In such cases of defective incorporation, one can escape personal liability under certain conditions. For example, if a good-faith effort was made to incorporate and a substantial portion of the incorporation laws were followed, limited liability protection may be granted. 3. Improper signing of documents. When signing documents on behalf of a corporation, both the name of the corporation and the signer’s representative position in the corporation must be stated. 2. 3Piercing the corporate Veil This article is written anonymous writer and is available at www. residual-rewards. com.
According to the writer, Piercing the Corporate Veil can happen when: •corporate debt is knowingly incurred when the company is already insolvent; •required annual shareholders or board of directors meetings are not held, or other Corporate-Formalities are not observed; •corporate records, especially minutes of directors meetings, are not properly or adequately maintained; •shareholders remove unreasonable amounts of funds from the corporation, endangering its financial stability; •there is a pattern of consistent non-payment of dividends, or payment of excessive dividends; •there is a general commingling of corporate activity and/or funds and those of the person or persons who control the corporation; •there is a failure to maintain separate offices, the company has little or no other business and is only a facade for the activities of the dominant shareholder who is in fact, the corporate “alter ego. ” 2. 4 Lifting the Corporate Veil in Commercial Arbitration This article is written by Ramesh Karkee, published in Business law journal and published by commercial law society, Kathmandu. According to the writer, the company has life of its own, can own property, can sue and be sued in its own name, has perpetual life and existence to name a few benefits of incorporation. It is a trite law that a rather hefty veil is drawn between these two that can be lifted only in a limited number of circumstances that seem to be fluctuating according to the current judicial thinking. 2. 4The Veil Doctrine in Company Law
This article is written by Amin George Forji, available at www. residual-rewards. com. According to the writer, the act of piercing the corporate veil until now remains one of the most controversial subjects in corporate law, and it would continue to remain so, even for the years to come. By and large, as discussed in the essay, the doctrine of piercing the corporate veil remains only an exceptional act orchestrated by courts of law. Courts are most prepared to respect the rule of corporate personality, that a company is a separate legal entity from it’s shareholders, having it’ own rights and duties, and can sue and be sued in it’s own name.
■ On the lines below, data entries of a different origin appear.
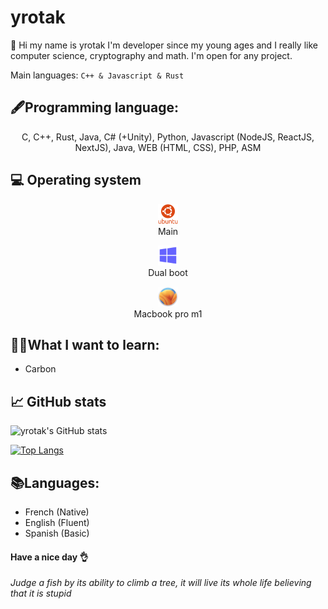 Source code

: # yrotak
👋 Hi my name is yrotak I'm developer since my young ages and I really like computer science, cryptography and math. I'm open for any project.

Main languages: `C++ & Javascript & Rust`

## 🖋️Programming language:

<p align="center">
C, C++, Rust, Java, C# (+Unity), Python, Javascript (NodeJS, ReactJS, NextJS), Java, WEB (HTML, CSS), PHP, ASM

</p>

## 💻 Operating system
<p align="center">
<img src="ubuntu.svg" width="32" height="32" alt="Ubuntu"/><br/>
Main
</p>

<p align="center">
<img src="windows.svg" width="32" height="32" alt="Windows"/><br/>
Dual boot
</p>

<p align="center">
<img src="ventura.png" width="32" height="32" alt="Windows"/><br/>
Macbook pro m1
</p>

## 👨‍🎓What I want to learn:
- Carbon

## 📈 GitHub stats

![yrotak's GitHub stats](https://github-readme-stats.vercel.app/api?username=yrotak&show_icons=true&theme=tokyonight)

[![Top Langs](https://github-readme-stats.vercel.app/api/top-langs/?username=yrotak&layout=compact&theme=tokyonight)](https://github.com/yrotak)

## 📚Languages:
- French (Native)
- English (Fluent)
- Spanish (Basic)

#### Have a nice day 👌

*Judge a fish by its ability to climb a tree, it will live its whole life believing that it is stupid*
As we move from jurisdiction to jurisdiction across the globe, it’s application narrows down to how that system of the law appreciates the subject. Common law jurisdictions are examples par excellence where the piercing of the corporate veil has gained notoriety, and as the various cases indicate, courts under this system of the law generally appreciates every case by it’s merits. The above notwithstanding, there are general categories such as fraud, agency, sham or facade, unfairness and group enterprises; which are believed to be he most peculiar basis under which the common law courts would pierce he corporate veil. But these categories are just a guideline and by no means far from being exhaustive.